Mental hitch-hikers is what Eide calls them. It’s as good a term as any, and the premise is intriguing and intelligent. Each child is “chosen” by one of these creatures, and when the story fast-forwards to their adult lives, it is revealed that two are evil, and one is good.
At first, it’s hard to figure out whether these creatures are real, or whether they are figments of fancy. It’s also hard to figure out whether they come from the other side of life, another planet, or another mental plane. At first the mystery is fun, but after while I began to feel as though I was supposed to decide for myself, as no clues were given me.

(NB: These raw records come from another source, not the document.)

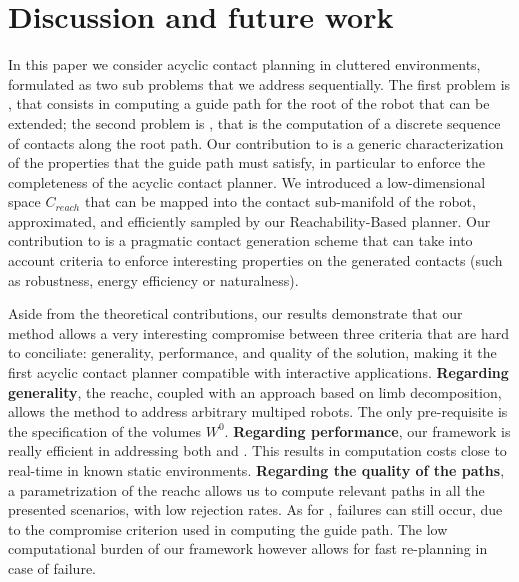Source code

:  \section{Discussion and future work} 
\label{sec:conclusion}

In this paper we consider acyclic contact planning in cluttered environments, formulated as two sub problems that we address sequentially.
The first problem is \Pa, that consists in computing a guide path for the root of the robot that can be extended; the second problem is \Pb, that is the computation of a discrete sequence of contacts along the root path.
Our contribution to \Pa is a generic characterization of the properties that the guide path must satisfy, in particular to enforce the completeness of the acyclic contact planner. We introduced a low-dimensional space $C_{reach}$ that can be mapped 
into the contact sub-manifold of the robot, approximated, and efficiently sampled by our Reachability-Based planner.
Our contribution to \Pb is a pragmatic contact generation scheme that can take into
account criteria to enforce interesting properties on the generated contacts (such as robustness, energy efficiency or naturalness).

Aside from the theoretical contributions, our results demonstrate that our method allows a very interesting compromise between three 
criteria that are hard to conciliate: generality, performance, and quality of the solution, making it the first acyclic contact
planner compatible with \gls{interactive} applications.
%
\textbf{Regarding generality}, the \gls{reachc}, coupled with an approach based on limb decomposition, 
allows the method to address arbitrary multiped robots. The only pre-requisite is the specification 
of the volumes $W^0$.
%
\textbf{Regarding performance}, our framework is really efficient in addressing both \Pa and \Pb. This results in computation costs close to real-time in
known static environments.
%
\textbf{Regarding the quality of the paths}, a parametrization of the \gls{reachc} allows us to compute
relevant paths in all the presented scenarios, with low rejection rates.
As for \cite{Bouyarmane2009}, failures can still occur, due to the compromise criterion used in computing the guide path.
The low computational burden of our framework however allows for fast re-planning in case of failure.

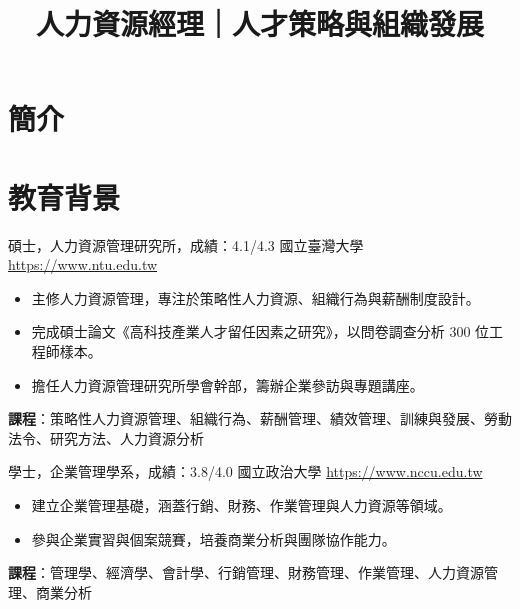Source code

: \documentclass[a4paper, serif, 10pt]{moderncv}
\title{人力資源經理｜人才策略與組織發展}
\begin{document}
\maketitle

\section{簡介}

\section{教育背景}

        {碩士，人力資源管理研究所，成績：4.1/4.3}
        {國立臺灣大學}
        {\url{https://www.ntu.edu.tw}}
        {}
        {\begin{itemize}
\item 主修人力資源管理，專注於策略性人力資源、組織行為與薪酬制度設計。
\item 完成碩士論文《高科技產業人才留任因素之研究》，以問卷調查分析 300 位工程師樣本。
\item 擔任人力資源管理研究所學會幹部，籌辦企業參訪與專題講座。
\end{itemize}
\textbf{課程}：策略性人力資源管理、組織行為、薪酬管理、績效管理、訓練與發展、勞動法令、研究方法、人力資源分析}

        {學士，企業管理學系，成績：3.8/4.0}
        {國立政治大學}
        {\url{https://www.nccu.edu.tw}}
        {}
        {\begin{itemize}
\item 建立企業管理基礎，涵蓋行銷、財務、作業管理與人力資源等領域。
\item 參與企業實習與個案競賽，培養商業分析與團隊協作能力。
\end{itemize}
\textbf{課程}：管理學、經濟學、會計學、行銷管理、財務管理、作業管理、人力資源管理、商業分析}
\end{document}
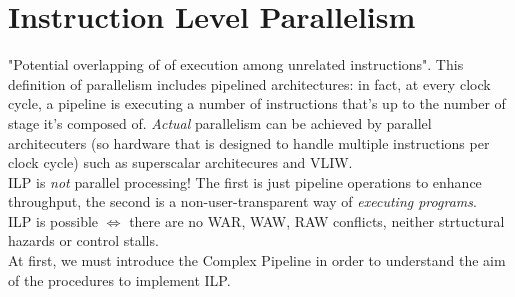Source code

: \documentclass[10pt,a4paper]{article}
\begin{document}
		\section{Instruction Level Parallelism}
			"Potential overlapping of of execution among unrelated instructions". This definition of parallelism includes pipelined architectures: in fact, at every clock cycle, a pipeline is executing a number of instructions that's up to the number of stage it's composed of. \emph{Actual} parallelism can be achieved by parallel architecuters (so hardware that is designed to handle multiple instructions per clock cycle) such as superscalar architecures and VLIW.\\
			ILP is \emph{not} parallel processing! The first is just pipeline operations to enhance throughput, the second is a non-user-transparent way of \emph{executing programs}.\\
			ILP is possible $\Leftrightarrow$ there are no WAR, WAW, RAW conflicts, neither strtuctural hazards or control stalls.\\
			At first, we must introduce the Complex Pipeline in order to understand the aim of the procedures to implement ILP. 
			
\end{document}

Victoria Mayfield is the protagonist of The Darkness Below. She was the child leeched onto by the “good” mental hitch-hiker (Curalis), while her friends, Anthony Hart and Michelle Brown, were latched onto by the “bad” otherworldly parasites (Krinel and Domantrian). It is apt that the latter two creatures are vampires, greedily guiding their two human counterparts to extract the blood from anyone they can find.
They are smart killers though, careful to cover their tracks. For years, the slayings are blamed on a London blood cult. While the story is set in the U.S., the character’s jobs with an airline permit them to do some jetting about, allowing for some interesting changes in locale. Victoria, fighting on the side of good, sets out to stop her once-friends from killing anyone else.
While it is made clear that Victoria can only visit her hitch-hiker, Curalis, in dreams, not much is shown from the POV of Michelle and Anthony. In the first part of the book, there is a great, tension-filled nail-biting scene, in which Anthony and Michelle kidnap, toy with, then subsequently kill and drain, the wrong woman (it turns out her sister is a Sensitive, who ties in with the other characters later on). Eide has a flair for horror writing but unfortunately, he doesn’t showcase that talent nearly enough.
The book flounders in some places, and seems to try to be too many things at once while focusing on the minutiae — Victoria is jobless throughout much of the book, and her search for employment does get a bit tedious at times. There is one section in the book when, bored, she goes to the movies. She decides to see Interview With The Vampire. It’s certainly one of my favorite movies of all time, but by insinuating that it’s a first-run film Victoria is seeing, it dates the book in 1994 for no reason. Also, Eide mentions the vampire character Gabrielle in one of the scenes, when in fact she did not appear in the movie version at all. (I know — now who’s focusing on the minutiae?)
While I definitely would have been happier with more chills and thrills, and found myself skimming through some passages, I kept finding myself wanting to see what would happen next.
I loved the strange visions, foreboding nightmares, psychic dreams, and elements of the supernatural interwoven with the sci-fi mystery. How did the otherworldly creatures manage to escape? Who are they? How will their mission in our world change our time/space continuum? These questions are enough to keep you reading, though at times the journey is more a task than a trek. Eide has definite imagination and writing talent, but in my humble opinion, he and his readers would be well-served by a more aggressive editor.